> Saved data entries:

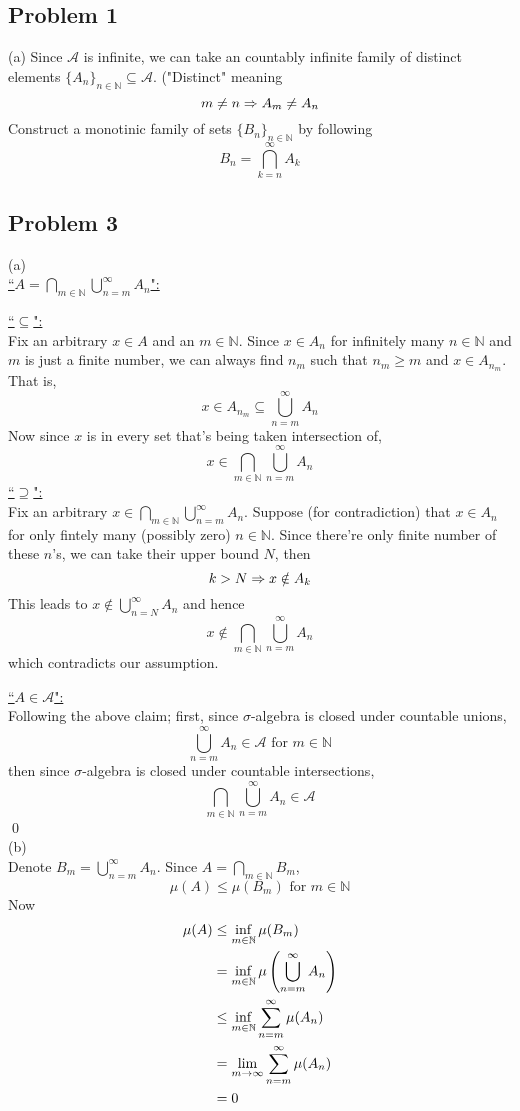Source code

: \documentclass[12pt,a4paper]{article}
\newcommand{\ra}[1]{\ifnum #1=1\rightarrow\fi\ifnum #1=2\Rightarrow\fi\ifnum #1=3\Rrightarrow\fi\ifnum #1=4\rightrightarrows\fi\ifnum #1=5\rightleftarrows\fi\ifnum #1=6\mapsto\fi\ifnum #1=7\iffalse\fi\fi\ifnum #1=8\twoheadrightarrow\fi\ifnum #1=9\rightharpoonup\fi\ifnum #1=0\rightharpoondown\fi}
\newcommand{\claim}[1]{\underline{``{#1}":}}
\renewcommand{\l}{\left}\renewcommand{\r}{\right}
\newcommand{\SUM}[2]{\sum\limits_{#1}^{#2}}
\newcommand{\CUP}[2]{\bigcup\limits_{#1}^{#2}}
\newcommand{\CAP}[2]{\bigcap\limits_{#1}^{#2}}
\newcommand{\N}{\mathbb N}%
\begin{document}
\subsection*{Problem 1}
(a) Since $\mathcal A$ is infinite, we can take an countably infinite family of distinct elements $\{A_n\}_{n\in\N} \subseteq \mathcal A$. ("Distinct" meaning 
$$m \neq n \ra2 A_m \neq A_n$$
Construct a monotinic family of sets $\{B_n\}_{n\in\N}$ by following
$$B_n = \CAP{k = n}\infty A_k$$



\newpage
\subsection*{Problem 3}
(a) \\
\claim{$A = \CAP{m \in \N}{} \CUP{n = m}{\infty} A_n$} \\
\begin{adjustwidth}{1cm}{}
\claim{$\subseteq$}\\
Fix an arbitrary $x\in A$ and an $m\in\N$. Since $x \in A_n$ for infinitely many $n\in \N$ and $m$ is just a finite number, we can always find $n_m$ such that $n_m \geq m$ and $x \in A_{n_m}$. That is,
$$x \in A_{n_m} \subseteq \CUP{n = m}\infty A_n$$
Now since $x$ is in every set that's being taken intersection of, 
$$x \in \CAP{m\in\N}{} \CUP{n = m}\infty A_n$$
\claim{$\supseteq$}\\
Fix an arbitrary $x\in \CAP{m \in \N}{} \CUP{n = m}{\infty} A_n$. Suppose (for contradiction) that $x \in A_n$ for only fintely many (possibly zero) $n\in \N$. Since there're only finite number of these $n$'s, we can take their upper bound $N$, then
$$k > N \ra2 x \notin A_k$$
This leads to $x \notin \CUP{n = N}\infty A_n$ and hence 
$$x \notin\CAP{m\in\N}{} \CUP{n = m}\infty A_n$$ which contradicts our assumption. \\
\end{adjustwidth}
\claim{$A \in \mathcal A$}\\
Following the above claim; first, since $\sigma$-algebra is closed under countable unions, 
$$\CUP{n=m}\infty A_n \in \mathcal A \mbox{ for } m \in \N$$
then since $\sigma$-algebra is closed under countable intersections, 
$$\CAP{m\in\N}{}\CUP{n=m}\infty A_n \in \mathcal A$$
\qed \\
(b) \\
Denote $B_m = \CUP{n=m}\infty A_n$. Since $A = \CAP{m \in \N}{} B_m$, 
$$\mu(A) \leq \mu(B_m) \mbox{ for } m \in \N$$
Now 
\begin{align*}
	\mu(A) & \leq  \inf_{m\in\N} \mu(B_m) \\
           & = \inf_{m\in\N} \mu\l(\CUP{n = m}\infty A_n\r) \\
           & \leq \inf_{m\in\N} \SUM{n = m}\infty \mu(A_n) \\
           & = \lim_{m \ra1 \infty} \SUM{n=m}\infty \mu(A_n) \\
           & = 0
\end{align*}
\end{document}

> Directions: The word "arbitrary" appears in some lines of the data. Copy every one of those lines.

> Answer:
Fix an arbitrary $x\in A$ and an $m\in\N$. Since $x \in A_n$ for infinitely many $n\in \N$ and $m$ is just a finite number, we can always find $n_m$ such that $n_m \geq m$ and $x \in A_{n_m}$. That is,
Fix an arbitrary $x\in \CAP{m \in \N}{} \CUP{n = m}{\infty} A_n$. Suppose (for contradiction) that $x \in A_n$ for only fintely many (possibly zero) $n\in \N$. Since there're only finite number of these $n$'s, we can take their upper bound $N$, then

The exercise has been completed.